А Гарри не может отвязаться от сына.
– Запомни, что дороги у нас здесь скользкие, когда мокро, – говорит он. – И если потеряешься, звони своему профессору географии.
– То, что Чарли пригласил Мелани, тебя уязвляет, верно? – говорит ему Нельсон.
– Нисколько. Меня уязвляет то, что это не уязвляет тебя.
– А я выродок, – сообщает отцу Нельсон.
– Дженис, ну что я сделал парню, чтоб заслужить такое?
Она вздыхает:
– О, я полагаю, ты знаешь.
Надоели ему эти намеки на его небезупречное прошлое.
– Я же заботился о нем, верно? Пока ты где-то болталась, кто ставил ему на стол кашу и отправлял в школу?
– Папочка, – с наигранной горечью произносит Нельсон.
Тут вмешивается Дженис:
– Нелли, ну почему ты не уходишь, раз собрался уходить? Ты нашел ключи?
Парень позвякивает ими.
– Ты обрекаешь свой автомобиль на самоубийство, – говорит ей Гарри. – Этот парень – убийца машин.
– Это же была всего лишь паршивая царапина, – кричит Нельсон, обращаясь к потолку, – а он, видно, никогда не перестанет меня мучить! – Дверь хлопает, успев впустить резкий ток воздуха, пахнущего дождем.
– Кто еще хочет чаю? – кричит из кухни мамаша Спрингер.
Они идут к ней. После забитой мебелью душной гостиной в кухне с ее сверкающими эмалированными поверхностями мир кажется менее мрачным.
– Гарри, не надо так наседать на мальчика, – советует ему теща. – У него столько забот.
– Каких, например? – резко спрашивает он.
– Ну-у, – произносит мамаша все так же мягко, ставя тарелки под чашки с блюдцами, как принято у Уолтонов. – Мало ли что у молодых людей бывает.
У Дженис под ночной рубашкой надеты трусы, но лифчика нет, и при ярком свете соски просвечивают сквозь материю, такие же розовые, только потемнее, ближе к красному вину. Она говорит:
– В трудное мы живем время. Казалось бы, перед молодыми людьми открывается столько возможностей, и они должны хотеть того и этого, а когда им исполняется двадцать, они обнаруживают, что деньги-то, оказывается, совсем не легко заработать. У них нет даже тех возможностей, какие были у нас.

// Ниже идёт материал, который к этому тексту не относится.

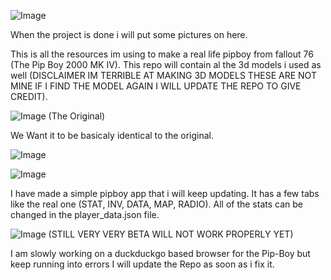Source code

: ![Image](https://github.com/user-attachments/assets/eb9a062a-add2-43a9-be70-14bc2ab9c38d)


When the project is done i will put some pictures on here.

This is all the resources im using to make a real life pipboy from fallout 76 (The Pip Boy 2000 MK IV).
This repo will contain al the 3d models i used as well (DISCLAIMER IM TERRIBLE AT MAKING 3D MODELS THESE ARE NOT MINE IF I FIND THE MODEL AGAIN I WILL UPDATE THE REPO TO GIVE CREDIT).

![Image](https://github.com/user-attachments/assets/a35c8b4a-fa9b-4c39-bc66-52d49f8cfaa0)
(The Original)


We Want it to be basicaly identical to the original.



![Image](https://github.com/user-attachments/assets/11eb7feb-5be1-4e7a-ae5c-94a8054a8cdf)

![Image](https://github.com/user-attachments/assets/3f35b8d3-b4d7-4672-95e0-2ee928e7a855)

I have made a simple pipboy app that i will keep updating.
It has a few tabs like the real one (STAT, INV, DATA, MAP, RADIO).
All of the stats can be changed in  the player_data.json file.


![Image](https://github.com/user-attachments/assets/ec4e8e76-967f-454b-ae08-d45763065a32) 
(STILL VERY VERY BETA WILL NOT WORK PROPERLY YET)

I am slowly working on a duckduckgo based browser for the Pip-Boy but keep running into errors I will update the Repo as soon as i fix it.

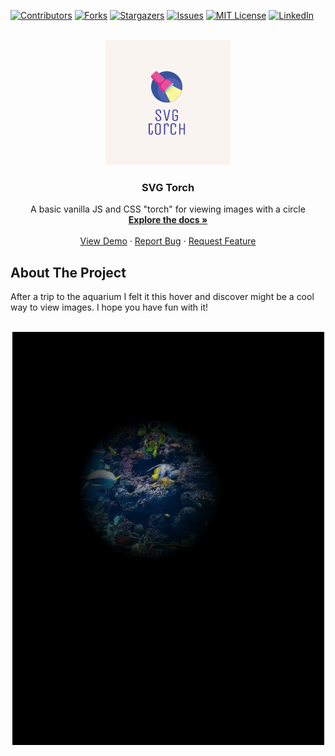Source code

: [![Contributors][contributors-shield]][contributors-url]
[![Forks][forks-shield]][forks-url]
[![Stargazers][stars-shield]][stars-url]
[![Issues][issues-shield]][issues-url]
[![MIT License][license-shield]][license-url]
[![LinkedIn][linkedin-shield]][linkedin-url]



<!-- PROJECT LOGO -->
<br />
<div align="center">
  <a href="https://github.com/JenksJM/SVG-Torch">
    <img src="images/logo.png" alt="Logo" width="200" height="200">
  </a>

  <h3 align="center">SVG Torch</h3>

  <p align="center">
    A basic vanilla JS and CSS "torch" for viewing images with a circle
    <br />
    <a href="https://github.com/JenksJM/SVG-Torch"><strong>Explore the docs »</strong></a>
    <br />
    <br />
    <a href="https://github.com/JenksJM/SVG-Torch">View Demo</a>
    ·
    <a href="https://github.com/JenksJM/SVG-Torch/issues">Report Bug</a>
    ·
    <a href="https://github.com/JenksJM/SVG-Torch/issues">Request Feature</a>
  </p>
</div>




<!-- ABOUT THE PROJECT -->
## About The Project

After a trip to the aquarium I felt it this hover and discover might be a cool way to view images. I hope you have fun with it!
<br />
<br />

<p align="center">
    <img src="videos/svg-torch.gif" />
</p>

<!-- MARKDOWN LINKS & IMAGES -->
[contributors-shield]: https://img.shields.io/github/contributors/jenksjm/SVG-Torch?style=for-the-badge
[contributors-url]: https://github.com/jenksjm/SVG-Torch/graphs/contributors
[forks-shield]: https://img.shields.io/github/forks/jenksjm/SVG-Torch?style=for-the-badge
[forks-url]: https://github.com/jenksjm/SVG-Torch/network/members
[stars-shield]: https://img.shields.io/github/stars/jenksjm/SVG-Torch.svg?style=for-the-badge
[stars-url]: https://github.com/jenksjm/SVG-Torch/stargazers
[issues-shield]: https://img.shields.io/github/issues/jenksjm/SVG-Torch?style=for-the-badge
[issues-url]: https://github.com/jenksjm/SVG-Torch/issues
[license-shield]: https://img.shields.io/github/license/jenksjm/SVG-Torch.svg?style=for-the-badge
[license-url]: https://github.com/jenksjm/SVG-Torch/blob/master/LICENSE.txt
[linkedin-shield]: https://img.shields.io/badge/-LinkedIn-black.svg?style=for-the-badge&logo=linkedin&colorB=555
[linkedin-url]: https://uk.linkedin.com/in/jamie-jenks-b2646386
[product-screenshot]: images/screenshot.png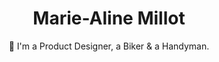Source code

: ---
title: Marie-Aline Millot
subtitle: 👋 I'm a Product Designer, a Biker & a Handyman.
layout: layouts/base.njk
---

Такие речи что-то на нее не похожи.
– А ты-то с кем на эту тему говорила? – презрительно спрашивает Гарри.
С Дженис нелегко справляться; она приглаживает челку растопыренными, как грабли, пальцами и отвечает:
– С некоторыми женщинами в клубе: у них дети тоже вернулись домой и не знают, что с собой делать. Этому даже теперь есть название – какое-то там возвращение в родное гнездо.
– Синдром возвращения в родное гнездо, – подсказывает Гарри: они его успокоили. Вот так же, бывало, они с папой и мамой, уложив Мим в постель, садились за кухонный стол, где стояли каша и какао, и иногда чай. Он чувствовал, что может даже пожаловаться. – Если бы он хоть попросилпомочь ему, – говорит он, – я бы постарался. Но он же не просит. Он хочет брать без спроса.
– Такова уж человеческая природа, – говорит мамаша Спрингер, взбодрившись. Чай заварился ей по вкусу, и, как бы желая поставить на разговоре точку, она добавляет: – Нельсон ведь премилый мальчик, просто на него сейчас слишком много, по-моему, навалилось.
– А на кого не навалилось? – спрашивает Гарри.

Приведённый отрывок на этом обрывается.